From the data below, please reproduce exactly everything from the line that contains "- Tutorial do" down to the line that contains "- Amazon EC2", with both ends included.

..............................

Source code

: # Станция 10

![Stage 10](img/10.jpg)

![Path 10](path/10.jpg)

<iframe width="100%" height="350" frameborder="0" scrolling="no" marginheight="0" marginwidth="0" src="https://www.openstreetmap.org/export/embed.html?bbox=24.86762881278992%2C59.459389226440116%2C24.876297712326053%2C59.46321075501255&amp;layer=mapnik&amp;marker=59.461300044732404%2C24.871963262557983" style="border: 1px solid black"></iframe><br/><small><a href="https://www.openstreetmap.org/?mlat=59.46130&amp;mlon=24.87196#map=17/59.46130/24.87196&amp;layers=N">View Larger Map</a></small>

..............................

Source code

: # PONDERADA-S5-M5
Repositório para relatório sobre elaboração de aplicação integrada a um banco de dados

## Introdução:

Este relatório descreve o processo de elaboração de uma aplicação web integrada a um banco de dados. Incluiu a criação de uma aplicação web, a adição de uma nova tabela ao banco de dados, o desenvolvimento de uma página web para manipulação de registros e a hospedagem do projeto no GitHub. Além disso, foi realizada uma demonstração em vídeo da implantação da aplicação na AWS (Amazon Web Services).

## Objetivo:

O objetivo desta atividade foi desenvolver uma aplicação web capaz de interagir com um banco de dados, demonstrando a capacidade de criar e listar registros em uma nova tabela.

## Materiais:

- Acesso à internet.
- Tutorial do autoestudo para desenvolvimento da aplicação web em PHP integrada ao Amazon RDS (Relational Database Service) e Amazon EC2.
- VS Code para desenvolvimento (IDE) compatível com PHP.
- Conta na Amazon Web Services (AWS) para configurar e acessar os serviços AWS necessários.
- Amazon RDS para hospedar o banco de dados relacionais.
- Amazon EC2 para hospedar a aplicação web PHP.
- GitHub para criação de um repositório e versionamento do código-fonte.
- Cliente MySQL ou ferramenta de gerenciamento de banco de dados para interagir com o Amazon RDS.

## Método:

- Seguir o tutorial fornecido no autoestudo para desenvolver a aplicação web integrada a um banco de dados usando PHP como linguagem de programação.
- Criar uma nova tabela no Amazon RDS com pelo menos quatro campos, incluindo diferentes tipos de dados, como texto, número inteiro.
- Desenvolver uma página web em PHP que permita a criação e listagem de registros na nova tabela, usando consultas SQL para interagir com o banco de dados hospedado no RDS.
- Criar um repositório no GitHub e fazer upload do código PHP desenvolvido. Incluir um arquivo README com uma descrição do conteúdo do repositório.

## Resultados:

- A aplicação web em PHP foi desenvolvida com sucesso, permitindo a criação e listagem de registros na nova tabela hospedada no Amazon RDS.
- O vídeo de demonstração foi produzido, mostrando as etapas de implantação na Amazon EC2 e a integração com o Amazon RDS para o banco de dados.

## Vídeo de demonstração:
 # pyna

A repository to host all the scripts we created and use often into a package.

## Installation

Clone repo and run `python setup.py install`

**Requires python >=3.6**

..............................

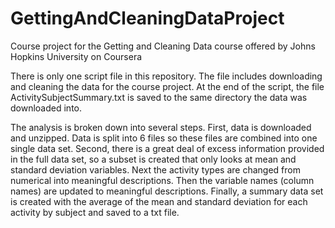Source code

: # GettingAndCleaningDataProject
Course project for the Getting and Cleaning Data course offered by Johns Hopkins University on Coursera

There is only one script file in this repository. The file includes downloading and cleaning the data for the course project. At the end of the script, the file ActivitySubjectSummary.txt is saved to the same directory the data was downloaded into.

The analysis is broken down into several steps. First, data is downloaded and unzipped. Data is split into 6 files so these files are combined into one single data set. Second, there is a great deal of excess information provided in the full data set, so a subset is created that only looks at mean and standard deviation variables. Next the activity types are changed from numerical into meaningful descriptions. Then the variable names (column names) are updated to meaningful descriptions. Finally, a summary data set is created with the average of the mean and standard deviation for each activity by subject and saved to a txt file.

..............................

*REPLY*
- Tutorial do autoestudo para desenvolvimento da aplicação web em PHP integrada ao Amazon RDS (Relational Database Service) e Amazon EC2.
- VS Code para desenvolvimento (IDE) compatível com PHP.
- Conta na Amazon Web Services (AWS) para configurar e acessar os serviços AWS necessários.
- Amazon RDS para hospedar o banco de dados relacionais.
- Amazon EC2 para hospedar a aplicação web PHP.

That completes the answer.